When was the last time you Googled your company? If it’s been a while you might want to stop reading this blog and hop on over to Google, preferably via your smartphone, and type in the keywords “work at _____”, “jobs at ____”, or “life inside _______”.
If yours is like most companies these days, you’ll find that it’s not your corporate website that lands first in the search results but instead your Glassdoor profile, LinkedIn, Facebook, or Twitter page, or perhaps one of the many competing recruiting engines resting in the top five search results.
When someone searches for information about working for a company, Google knows what they want, and has learned from previous user behavior that people most likely will click and stay on websites not created by the company itself, but by peers.
In other words, it’s not what you say, but what THEY say about YOU that matters.
Welcome to the new employee decision journey, one that starts and ends with peer reviews and social networks. One that millennials, more than any generation, embrace. Millennials love sharing, rating and reviewing, and they trust user generated content to guide them in their decision making – from dating, shopping, dining, places to live and travel, and especially for places to work.
The good news is, millennials are the least materialistic generation in today’s workforce. When choosing a place to work, they are more likely to opt for shared experiences and values over money. 66 percent of millennials would rather make $40K a year at a job they love, than $100K a year at a job they find boring.
Deloitte found that 56 percent of millennials have “ruled out working for a particular organization because of its values or standard of conduct.” This effect only rises with ranking. 61 percent of millennial department heads chose “not to take a task at work because it went against their personal values or ethics.”

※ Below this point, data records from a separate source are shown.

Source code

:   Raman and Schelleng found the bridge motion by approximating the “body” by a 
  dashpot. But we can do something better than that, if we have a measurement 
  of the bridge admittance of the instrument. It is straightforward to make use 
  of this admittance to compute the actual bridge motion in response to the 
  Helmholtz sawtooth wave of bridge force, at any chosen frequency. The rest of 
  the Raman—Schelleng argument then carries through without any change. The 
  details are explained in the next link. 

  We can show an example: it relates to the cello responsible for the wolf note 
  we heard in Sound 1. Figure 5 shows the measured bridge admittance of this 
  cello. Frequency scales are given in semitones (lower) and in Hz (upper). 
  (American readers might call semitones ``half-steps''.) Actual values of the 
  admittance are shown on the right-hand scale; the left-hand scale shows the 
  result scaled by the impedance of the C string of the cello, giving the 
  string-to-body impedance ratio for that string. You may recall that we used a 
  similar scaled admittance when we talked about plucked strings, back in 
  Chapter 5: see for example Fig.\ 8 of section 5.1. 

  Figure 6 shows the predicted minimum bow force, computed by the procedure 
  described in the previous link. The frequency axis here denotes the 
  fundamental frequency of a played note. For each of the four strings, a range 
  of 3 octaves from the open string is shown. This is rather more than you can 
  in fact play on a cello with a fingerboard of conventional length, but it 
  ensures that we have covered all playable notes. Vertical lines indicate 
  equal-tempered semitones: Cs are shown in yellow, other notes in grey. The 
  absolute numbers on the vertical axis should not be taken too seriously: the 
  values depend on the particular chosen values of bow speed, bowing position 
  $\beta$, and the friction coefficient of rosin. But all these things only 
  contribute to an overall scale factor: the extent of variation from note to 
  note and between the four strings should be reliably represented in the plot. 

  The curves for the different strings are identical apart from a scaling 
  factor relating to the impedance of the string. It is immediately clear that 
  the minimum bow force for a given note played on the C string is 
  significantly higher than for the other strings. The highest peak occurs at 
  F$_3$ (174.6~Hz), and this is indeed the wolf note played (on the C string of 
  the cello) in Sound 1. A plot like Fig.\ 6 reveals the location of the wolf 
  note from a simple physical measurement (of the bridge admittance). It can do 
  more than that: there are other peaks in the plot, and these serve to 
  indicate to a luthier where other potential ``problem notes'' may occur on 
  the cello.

The bad news? Millennials are less likely than previous generations to stay at a company for any length of time. By one count, 41 percent of Baby Boomers said workers should stay with an employer at least five years before looking for a new job. Only 13 percent of millennials agreed.
That’s a significant drop in just two generations. No wonder the C-Suite is left scratching their head. The same Deloitte study from above reported that two out of three millennials expect to leave their current jobs within the next few years.
Really, who can blame them? It was during their formative years the banks failed, job market tightened, housing bubble burst, and the CEO celebrity fell from grace. In fact, faith in the top floor is so low for all of us that the public relations firm Edelman marked 2017 as the year trust officially went into global crisis. In its 17th year, the TRUST BAROMETER™ trust and credibility survey noted the “largest-ever drop in trust across the institutions of government, business, media and NGOs” since the survey’s inception.
Enter social media, the world’s largest and fastest exchange of information. The place where “a person like me” is the authority figure. Where value sharing is social bonding. Where likes drive content. Is it any coincidence the waning trust in institutions coincides historically with the groundswell of social media?
Social media is where millennials, and all of us eventually, look for an insider’s view into a company’s culture, values, and material health.
Which is all to say the core values listed on a corporate website are mere words until they are endorsed by first-hand experience. Not your employer brand – what you say it is – but your talent brand – what they say it is – shapes the perception of your company as a good or bad place to work for millennials. Today you have to say it and prove it with experiential, visual “real world” examples.
Proving it, is what we call your talent brand. Your talent brand is either your best or worst recruiting and engagement tool. It cannot be controlled, only curated. It is also not a cure all, but often diagnostic at first. It will amplify the truth about your company culture – for better or worse.
If there is dissonance between culture and company values, your talent brand will magnify that disconnect.
Imagine a company that cites creativity as a core value but only has negative reviews about micromanagement to show for it. Now imagine that same company with employee generated photos, videos, and hashtags showcasing uniqueness and spontaneity. Which company would you work for? Which one truly is creative? Which one would you hire as a vendor?
Like all branding, talent branding should express who you are, how you became who you are, and why someone should choose you over a competitor. It should be as universal and unique as a fingerprint. It is the living, visual, embodiment of the core values you support, and it has more reach and frequency than any media you could create on your own.
The question, therefore, is not should you create a talent brand? Your talent brand exists already through employee reviews, photos, videos, comments, etc. And you can’t not have one. The lack thereof is itself a tell.
Rather, the question is whether your talent brand is aiding or undermining your retention and recruitment efforts. Is it serving your company’s growth strategy?